Ein seltsames Paar: Ex-BBC-Journalist Martin Sixsmith (Steve Coogan) hilft Philomena Lee (Judi Dench) dabei, ihren verschollenen Sohn aufzuspüren.
© Pathé Films AG
In Ansätzen widmet sich Philomena auch dem Thema der irischen Diaspora – erkennbar in den Momenten, in denen sich die Titelfigur fragt, ob ihr Sohn wohl jemals an seine Heimat dachte –, doch Frears, Coogan und Pope widmen sich hauptsächlich dem reichen Wechselspiel zwischen Philomena und Martin, das sich als überaus ergiebige Quelle sowohl für Charakterkomödie als auch für legitimes Drama erweist. Die Konstellation lebt von ihrer "Odd Couple"-Dynamik, vom Kontrast zwischen dem weltgewandten Intellektuellen und seinem ländlich-katholisch geprägten Gegenüber. Das Hauptdarsteller-Duo Dame Judi Dench und Steve Coogan harmoniert dabei prächtig miteinander.

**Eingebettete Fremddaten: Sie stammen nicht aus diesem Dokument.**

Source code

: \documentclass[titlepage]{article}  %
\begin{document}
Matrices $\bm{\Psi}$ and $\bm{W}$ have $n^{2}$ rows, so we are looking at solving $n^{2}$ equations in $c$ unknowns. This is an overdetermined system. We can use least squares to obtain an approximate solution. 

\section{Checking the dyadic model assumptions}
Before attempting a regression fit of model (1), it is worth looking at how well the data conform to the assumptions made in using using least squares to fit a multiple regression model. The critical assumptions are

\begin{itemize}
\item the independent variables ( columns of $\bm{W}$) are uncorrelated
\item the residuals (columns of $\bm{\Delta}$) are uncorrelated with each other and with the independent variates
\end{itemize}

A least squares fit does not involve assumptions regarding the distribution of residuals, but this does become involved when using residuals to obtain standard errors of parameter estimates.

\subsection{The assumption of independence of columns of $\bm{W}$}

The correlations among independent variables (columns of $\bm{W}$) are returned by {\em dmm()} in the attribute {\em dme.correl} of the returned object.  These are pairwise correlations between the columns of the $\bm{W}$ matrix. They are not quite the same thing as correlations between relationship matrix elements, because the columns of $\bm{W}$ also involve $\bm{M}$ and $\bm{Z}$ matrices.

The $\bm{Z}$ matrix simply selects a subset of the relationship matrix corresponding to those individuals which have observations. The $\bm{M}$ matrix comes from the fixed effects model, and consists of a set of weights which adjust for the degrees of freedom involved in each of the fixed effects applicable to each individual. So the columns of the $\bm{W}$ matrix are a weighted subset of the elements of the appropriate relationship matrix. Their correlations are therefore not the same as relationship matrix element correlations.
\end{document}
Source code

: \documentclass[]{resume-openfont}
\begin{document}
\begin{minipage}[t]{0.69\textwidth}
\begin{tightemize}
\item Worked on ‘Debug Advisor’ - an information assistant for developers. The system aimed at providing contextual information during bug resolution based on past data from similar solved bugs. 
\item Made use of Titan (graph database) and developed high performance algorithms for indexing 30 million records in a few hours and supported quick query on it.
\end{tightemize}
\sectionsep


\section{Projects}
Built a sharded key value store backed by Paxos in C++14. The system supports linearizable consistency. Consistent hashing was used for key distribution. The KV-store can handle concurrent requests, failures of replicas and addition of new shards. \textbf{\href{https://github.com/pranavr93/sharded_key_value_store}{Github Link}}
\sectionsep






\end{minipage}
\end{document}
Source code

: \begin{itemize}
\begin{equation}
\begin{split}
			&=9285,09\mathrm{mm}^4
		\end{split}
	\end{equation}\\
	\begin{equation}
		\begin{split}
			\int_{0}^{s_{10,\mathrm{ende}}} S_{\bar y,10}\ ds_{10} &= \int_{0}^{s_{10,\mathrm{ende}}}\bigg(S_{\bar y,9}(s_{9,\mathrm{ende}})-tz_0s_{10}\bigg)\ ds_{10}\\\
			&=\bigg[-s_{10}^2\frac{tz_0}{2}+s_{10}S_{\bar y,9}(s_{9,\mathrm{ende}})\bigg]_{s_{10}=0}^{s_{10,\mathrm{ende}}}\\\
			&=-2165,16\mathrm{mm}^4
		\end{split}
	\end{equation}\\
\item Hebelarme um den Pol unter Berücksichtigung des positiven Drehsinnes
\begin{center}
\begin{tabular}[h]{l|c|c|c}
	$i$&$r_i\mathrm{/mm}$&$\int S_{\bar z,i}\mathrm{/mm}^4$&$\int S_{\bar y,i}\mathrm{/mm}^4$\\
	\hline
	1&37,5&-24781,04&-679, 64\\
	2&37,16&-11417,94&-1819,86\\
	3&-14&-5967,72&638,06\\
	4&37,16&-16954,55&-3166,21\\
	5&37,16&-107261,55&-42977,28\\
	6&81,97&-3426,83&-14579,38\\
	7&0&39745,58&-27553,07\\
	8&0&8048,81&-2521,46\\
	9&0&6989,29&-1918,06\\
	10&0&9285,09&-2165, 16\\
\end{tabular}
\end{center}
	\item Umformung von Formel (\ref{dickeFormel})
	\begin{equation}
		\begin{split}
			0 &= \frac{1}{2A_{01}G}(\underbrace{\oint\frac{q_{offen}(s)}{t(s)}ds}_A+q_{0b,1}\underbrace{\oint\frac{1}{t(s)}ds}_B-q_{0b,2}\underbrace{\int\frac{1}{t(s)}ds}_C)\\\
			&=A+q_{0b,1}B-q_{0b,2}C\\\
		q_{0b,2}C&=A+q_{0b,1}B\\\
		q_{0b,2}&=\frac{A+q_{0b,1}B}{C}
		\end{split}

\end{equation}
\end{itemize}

Erstere ist es auch, die Philomena in den entscheidenden Momenten die nötige Gravitas verleiht. Ohne sichtliche Mühe schlüpft Dench in die Rolle der Philomena Lee – makelloser Dialekt mit inbegriffen – und vermag so auch dann zu überzeugen, wenn Frears kurzzeitig ins allzu offensichtlich Dramatische verfällt (was hier jedoch kaum je ein Problem darstellt); ihre Leistung in der letzten Szene allein ist eine beeindruckende Demonstration ihrer schauspielerischen Klasse. Sie ist die Krönung eines jener seltenen Filme, die sich keinen Fehltritt erlauben – und dabei keinerlei Anstrengung zu erkennen geben.